Sebelumnya, demi mengejar market share sekaligus menumbuhkan loyalitas konsumen, Lenovo secara konsisten mengeluarkan sedikitnya lima smartphone baru pada setiap kuartal.

Terutama smartphone 4G untuk berbagai segmen, dengan kualitas produk yang dapat diandalkan dan harga yang terjangkau.

Lenovo baru memperkenalkan produk terbarunya, yakni K9 pada Oktober 2018. Berlanjut dengan Lenovo A5s pada Januari 2019.

Namun yang mengejutkan, kedua varian itu, dijajakan oleh Inone Smart Tech Technology (ISTT), salah satu distributor smartphone di Indonesia.

Dengan keberadaan ISTT, tampak jelas, pemasaran Lenovo di Indonesia sudah bersifat down grade, karena sudah tak lagi ditangani oleh prinsipal seperti sebelumnya.

Banyak yang menyayangkan mengapa manajemen Lenovo mundur dari Indonesia. Padahal perusahaan sudah berinvestasi sangat besar untuk inovasi produk, jaringan penjualan, peningkatan SDM, hingga pengembangan merek.

Khusus dalam pengembangan merek, membangun reputasi brand bukan perkara yang mudah. Diperlukan konsistensi agar pesaing tak mudah mengambil pangsa pasar yang sudah dikuasai.

Dalam kasus Lenovo, hal itu bisa menjadi sia-sia. Karena momentum pasar tidak bisa muncul begitu saja. Namun, sejatinya keputusan Lenovo untuk mundur dari Indonesia dapat dipahami. Mengingat kinerja Lenovo belakangan malah menurun pasca perusahaan mengambilalih Motorola pada 2015.

Seperti diketahui, dua tahun setelah akuisisi, perusahaan lebih memperkuat pasar dengan strategi single brand, yakni Motorola (MOTO).

Faktanya, keputusan lebih memilih merek Motorola ketimbang Lenovo tidak sepenuhnya tepat. Hal ini tercermin dari kinerja perusahaan sepanjang 2017.

Tercatat, pendapatan untuk unit mobile, yang menjual perangkat yang menggunakan merek Lenovo dan Motorola, turun 5 persen tahun ke tahun menjadi USD 2,1 miliar.

Amerika Latin adalah wilayah terbaik, dengan pertumbuhan pendapatan 37 persen dan profitabilitas yang kuat.

Begitu pun merek MOTO mendapatkan posisi yang semakin bagus di pasar Eropa. Pengiriman di kawasan ini naik 23 persen tahun ke tahun.
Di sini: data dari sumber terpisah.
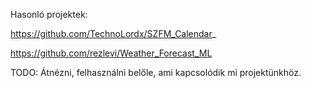 Hasonló projektek:

https://github.com/TechnoLordx/SZFM_Calendar_

https://github.com/rezlevi/Weather_Forecast_ML

TODO: Átnézni, felhasználni belőle, ami kapcsolódik  mi projektünkhöz.
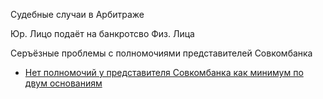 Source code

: Судебные случаи в Арбитраже

Юр. Лицо подаёт на банкротсво Физ. Лица

Серъёзные проблемы с полномочиями представителей Совкомбанка
- [Нет полномочий у представителя Совкомбанка как минимум по двум основаниям](https://polnomochiya-prava.github.io/net-polnomochiy-y-doveritelya-sovcombank-public/)

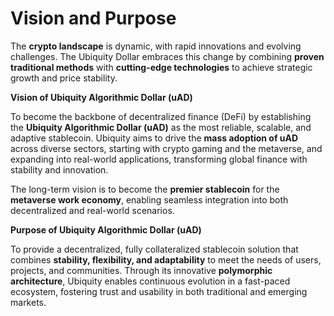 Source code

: # Vision and Purpose

The **crypto landscape** is dynamic, with rapid innovations and evolving challenges. The Ubiquity Dollar embraces this change by combining **proven traditional methods** with **cutting-edge technologies** to achieve strategic growth and price stability.

**Vision of Ubiquity Algorithmic Dollar (uAD)**

To become the backbone of decentralized finance (DeFi) by establishing the **Ubiquity Algorithmic Dollar (uAD)** as the most reliable, scalable, and adaptive stablecoin. Ubiquity aims to drive the **mass adoption of uAD** across diverse sectors, starting with crypto gaming and the metaverse, and expanding into real-world applications, transforming global finance with stability and innovation.

The long-term vision is to become the **premier stablecoin** for the **metaverse work economy**, enabling seamless integration into both decentralized and real-world scenarios.

**Purpose of Ubiquity Algorithmic Dollar (uAD)**

To provide a decentralized, fully collateralized stablecoin solution that combines **stability, flexibility, and adaptability** to meet the needs of users, projects, and communities. Through its innovative **polymorphic architecture**, Ubiquity enables continuous evolution in a fast-paced ecosystem, fostering trust and usability in both traditional and emerging markets.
Namun di negara-negara emerging market terutama Asia Pasifik, kinerja Lenovo belum sepenuhnya menggembirakan.

Transisi merek dari Lenovo ke Motorola, dibarengi persaingan yang ketat dengan vendor lainnya, berdampak pada keseluruhan pengiriman, turun 18 persen tahun ke tahun sepanjang 2017.

Dengan berbagai upaya Lenovo mencoba bangkit. Setelah pontang-panting dalam beberapa tahun sebelumnya, kini kinerja Lenovo mulai membaik.

Menurut Global Smartphone Market Monitor dari Counterpoint Research, tercatat, pengiriman unit smartphone Lenovo/Motorola tumbuh 0,3% YoY pada Q2 2022 untuk mengambil 4,2% pangsa pasar smartphone global, naik dari 3,5% dibandingkan periode yang sama 2021.

Mengingat penurunan 9% YoY dalam pengiriman smartphone global, Lenovo telah melawan tren penurunan tersebut.

Itu dilakukan dengan baik tidak hanya di kubu tradisional benua Amerika tetapi juga di pasar Eropa dan APAC, termasuk China, untuk mencapai pertumbuhan pendapatan 21% YoY pada Q2-2022.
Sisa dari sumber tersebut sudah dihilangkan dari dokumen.